Dedi ki, "Bana sekiz hac boyunca çalışman koşuluyla seni şu kızlarımdan biriyle nikâhlamak istiyorum. Dilersen onu on’a tamamlayabilirsin.
Sana zorluk çıkarmak istemiyorum.
ALLAH dilerse, beni erdemli davranan biri olarak bulacaksın."
Kasas 27
Kasas 27 ayetinde, tüm mealler “hicec” kelimesini yıl olarak çevirmişler.

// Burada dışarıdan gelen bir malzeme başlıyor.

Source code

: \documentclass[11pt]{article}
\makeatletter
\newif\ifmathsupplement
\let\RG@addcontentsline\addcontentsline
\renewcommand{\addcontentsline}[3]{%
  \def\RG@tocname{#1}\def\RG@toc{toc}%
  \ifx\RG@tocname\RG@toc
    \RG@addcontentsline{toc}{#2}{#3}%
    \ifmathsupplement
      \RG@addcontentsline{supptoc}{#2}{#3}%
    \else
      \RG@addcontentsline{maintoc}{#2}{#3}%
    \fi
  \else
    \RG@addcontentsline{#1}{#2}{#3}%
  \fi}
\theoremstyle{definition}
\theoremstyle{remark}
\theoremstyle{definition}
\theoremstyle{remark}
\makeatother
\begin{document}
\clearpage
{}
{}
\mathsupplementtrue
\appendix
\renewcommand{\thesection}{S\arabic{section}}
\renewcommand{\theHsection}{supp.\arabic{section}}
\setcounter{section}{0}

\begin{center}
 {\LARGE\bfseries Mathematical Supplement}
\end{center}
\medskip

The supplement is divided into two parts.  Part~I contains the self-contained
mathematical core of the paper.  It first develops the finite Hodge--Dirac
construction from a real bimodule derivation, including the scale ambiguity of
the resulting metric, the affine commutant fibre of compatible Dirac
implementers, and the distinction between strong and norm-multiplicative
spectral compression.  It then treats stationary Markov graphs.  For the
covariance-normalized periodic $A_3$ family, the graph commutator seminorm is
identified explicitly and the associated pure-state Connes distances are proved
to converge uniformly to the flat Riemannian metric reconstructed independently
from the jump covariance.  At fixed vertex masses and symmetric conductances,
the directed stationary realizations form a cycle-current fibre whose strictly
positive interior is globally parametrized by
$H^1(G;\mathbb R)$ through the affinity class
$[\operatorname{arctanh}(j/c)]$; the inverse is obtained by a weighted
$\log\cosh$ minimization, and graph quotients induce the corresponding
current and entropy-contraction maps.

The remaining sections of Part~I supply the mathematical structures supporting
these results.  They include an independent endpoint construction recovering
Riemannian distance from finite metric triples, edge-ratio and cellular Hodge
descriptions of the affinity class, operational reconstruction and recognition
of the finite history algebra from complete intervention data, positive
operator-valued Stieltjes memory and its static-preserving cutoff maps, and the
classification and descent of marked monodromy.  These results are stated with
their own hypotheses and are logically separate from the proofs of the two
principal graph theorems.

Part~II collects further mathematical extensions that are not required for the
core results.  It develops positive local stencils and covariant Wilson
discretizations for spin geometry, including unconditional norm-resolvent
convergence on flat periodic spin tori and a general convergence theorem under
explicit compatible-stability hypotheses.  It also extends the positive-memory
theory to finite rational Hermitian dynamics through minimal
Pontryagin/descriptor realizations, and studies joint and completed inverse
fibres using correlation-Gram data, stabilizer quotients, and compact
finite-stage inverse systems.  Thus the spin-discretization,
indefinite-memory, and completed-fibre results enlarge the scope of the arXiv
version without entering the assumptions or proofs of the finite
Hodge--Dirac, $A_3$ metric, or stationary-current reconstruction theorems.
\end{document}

Halbuki burada geçen kelime, apaçık bir şekilde “HAC” kelimesi.
“8 hac” ifadesini 8 yıl olarak tercüme etmişler.
Kuranda başka hiçbir yerde de hac kelimesi yıl olarak çevrilmiş değil.

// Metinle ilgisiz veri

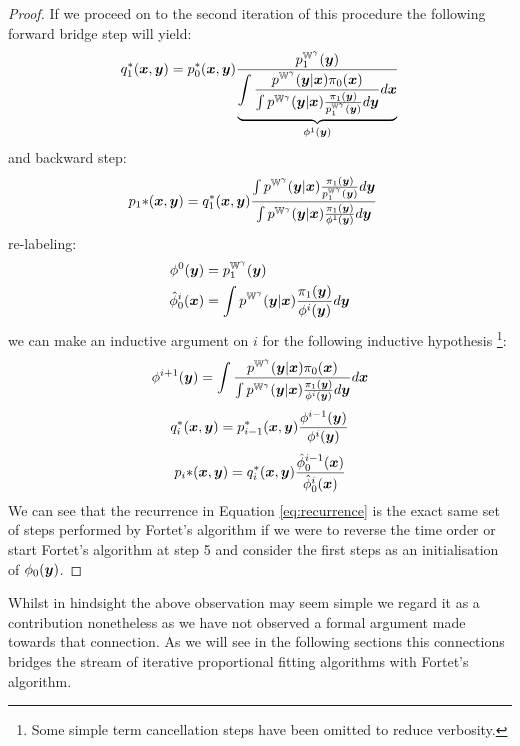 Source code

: \documentclass[a4paper,12pt,twoside,openright]{report}
\theoremstyle{definition}
\begin{document}
\begin{proof}
If we proceed on to the second iteration of this procedure the  following forward bridge step will yield:
\begin{align}
    q_1^{*} ({\bm{x}}, {\bm{y}}) =  p_0^{*} ({\bm{x}}, {\bm{y}}) \frac{p^{\mathbb{W}^{\gamma}}_1({\bm{y}})}{ \underbrace{\displaystyle\int \frac{p^{\mathbb{W}^{\gamma}}({\bm{y}}| {\bm{x}})\pi_0({\bm{x}})}{\int p^{\mathbb{W}^{\gamma}}({\bm{y}}| {\bm{x}}) \frac{\pi_1({\bm{y}})}{p^{\mathbb{W}^{\gamma}}_1({\bm{y}})} d{\bm{y}}}d{\bm{x}}}_{{\phi}^{1}({\bm{y}})}} 
\end{align}
and backward step:
\begin{align}
    p_1{*} ({\bm{x}}, {\bm{y}}) &= q_1^{*} ({\bm{x}}, {\bm{y}}) \frac{\int    p^{\mathbb{W}^{\gamma}}({\bm{y}}| {\bm{x}}) \frac{\pi_1({\bm{y}})}{p^{\mathbb{W}^{\gamma}}_1({\bm{y}})}  d {\bm{y}}}{\int    p^{\mathbb{W}^{\gamma}}({\bm{y}}| {\bm{x}}) \frac{\pi_1({\bm{y}})}{{\phi}^{1}({\bm{y}})}  d {\bm{y}}}
\end{align}
re-labeling: 
\begin{align}
    \phi^0({\bm{y}})&=p^{\mathbb{W}^{\gamma}}_1({\bm{y}}) \\ 
    \hat{\phi}_0^{i}({\bm{x}}) &= \int  p^{\mathbb{W}^{\gamma}}({\bm{y}}| {\bm{x}}) \frac{\pi_1({\bm{y}})}{{\phi}^{i}({\bm{y}})}  d {\bm{y}}
\end{align}
we can make an inductive argument on $i$ for the following inductive hypothesis \footnote{Some simple term cancellation steps have been omitted to reduce verbosity.}:
\begin{align} \label{eq:recurrence}
  {\phi}^{i+1}({\bm{y}}) =  \displaystyle\int \frac{p^{\mathbb{W}^{\gamma}}({\bm{y}}| {\bm{x}})\pi_0({\bm{x}})}{\int p^{\mathbb{W}^{\gamma}}({\bm{y}}| {\bm{x}}) \frac{\pi_1({\bm{y}})}{\phi^i({\bm{y}})} d{\bm{y}}}d{\bm{x}}
 \end{align}
 \begin{align}
  q_i^{*} ({\bm{x}}, {\bm{y}}) =   p_{i-1}^{*} ({\bm{x}}, {\bm{y}}) \frac{\phi^{i-1}({\bm{y}})}{{\phi}^{i}({\bm{y}})} 
\end{align}
 \begin{align}
      p_i{*} ({\bm{x}}, {\bm{y}}) =     q_i^{*} ({\bm{x}}, {\bm{y}}) \frac{\hat{\phi}_0^{i-1}({\bm{x}})}{\hat{\phi}_0^{i}({\bm{x}})} 
\end{align}
We can see that the  recurrence in Equation \ref{eq:recurrence} is the exact same set of steps performed by Fortet's algorithm if we were to reverse the time order or start Fortet's algorithm at step 5 and consider the first steps  as an initialisation of $\phi_0({\bm{y}})$.
\end{proof}

Whilst in hindsight the above observation may seem simple we regard it as a contribution nonetheless as we have not observed a formal argument made towards that connection. As we will see in the following sections this connections bridges the stream of iterative proportional fitting algorithms with Fortet's algorithm.
\end{document}
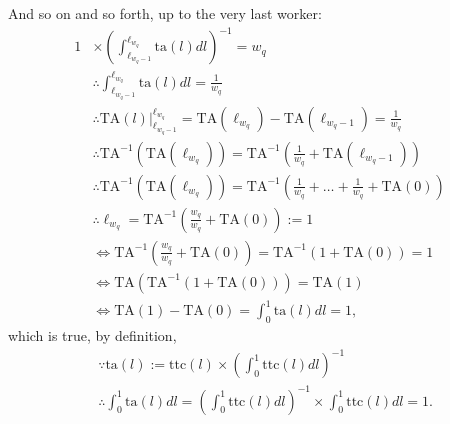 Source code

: \documentclass[hidelinks, nonatbib]{elsarticle}
\begin{document}
\begin{enumerate}
And so on and so forth, up to the very last worker:
\begin{align}
    1 
    &\times 
    \left(
        \int_{\ell_{w_q - 1}}^{\ell_{w_q}}
        \text{ta}(l)
        dl
    \right) ^ {-1}
    =
    w_q
    \\
    &\therefore
    \int_{\ell_{w_q - 1}}^{\ell_{w_q}}
    \text{ta}(l)
    dl
    =
    \frac{1}{w_q}
    \\
    &\therefore
    \text{TA}(l)
    \big|_{\ell_{w_q - 1}}^{\ell_{w_q}}
    =
    \text{TA}(\ell_{w_q})
    -
    \text{TA}(\ell_{w_q - 1})
    =
    \frac{1}{w_q}
    \\
    &\therefore
    \text{TA}^{-1}(
        \text{TA}(\ell_{w_q})
    )
    =
    \text{TA}^{-1}\left(
        \frac{1}{w_q}
        +
        \text{TA}(\ell_{w_q - 1})
    \right)
    \\
    &\therefore
    \text{TA}^{-1}(
        \text{TA}(\ell_{w_q})
    )
    =
    \text{TA}^{-1}\left(
        \frac{1}{w_q}
        +
        \dots
        +
        \frac{1}{w_q}
        +
        \text{TA}(0)
    \right)
    \\
    &\therefore
    \ell_{w_q}
    =
    \text{TA}^{-1}\left(
        \frac{w_q}{w_q}
        +
        \text{TA}(0)
    \right)
    := 1
    \\
    &\iff
    \text{TA}^{-1}\left(
        \frac{w_q}{w_q}
        +
        \text{TA}(0)
    \right)
    =
    \text{TA}^{-1}\left(
        1
        +
        \text{TA}(0)
    \right)
    =
    1
    \\
    &\iff
    \text{TA}\left(
        \text{TA}^{-1}\left(
        1
        +
        \text{TA}(0)
    \right)
    \right)
    =
    \text{TA}(1)
    \\
    &\iff
    \text{TA}(1)
    -
    \text{TA}(0)
    =
    \int_{0}^{1}{
        \text{ta}(l)
        dl
    }
    =
    1
    ,
\end{align}
which is true, by definition,
\begin{align}
    &\because
    \text{ta}(l) 
    :=
    \text{ttc}(l)
    \times
    \left(
        \int_{0}^{1}{
            \text{ttc}(l)
            dl
        }
    \right) ^ {-1}
    \\
    &\therefore
    \int_{0}^{1}{
        \text{ta}(l)
        dl
    }
    =
    \left(
        \int_{0}^{1}
        \text{ttc}(l)
        dl
    \right) ^ {-1}
    \times
    \int_{0}^{1}{
        \text{ttc}(l)
        dl
    }
    =
    1
    .
\end{align}


\end{enumerate}
\end{document}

“Mescidi Aksa” Arapçada özel bir isim olmayıp bir sıfat tamlaması.
“Uzak Mescid” anlamında.
Bizim bildiğimiz Filistin’deki Mescidi Aksa ise
Ömer döneminde inşa edilmiş bir mescit.
Yani bu yerin aslında isra 1 ayetiyle alakası yok.
Bu durumda Musa,
Kabe'den Mekke çevresinde,
Mikat sınırında bulunan bir mescide yürümüştü
.png)
isra / Gece Yürüyüşünü Yapan Musa'dır !
isra suresi
1 Bir gece, kendisine ( āyātinā ) MUCİZELERİMİZDEN
bir kısmını gösterelim diye ...
Neml Suresi
9. Ya Musa! İyi bil ki, ben, mutlak galip ve hikmet sahibi olan Allah'ım!
10. Asânı at! Musa ( asâyı atıp ) onu yılan gibi deprenir görünce dönüp arkasına bakmadan kaçtı.
( Kendisine dedik ki ) : Ey Musa! Korkma; çünkü benim huzurumda Elçiler korkmaz.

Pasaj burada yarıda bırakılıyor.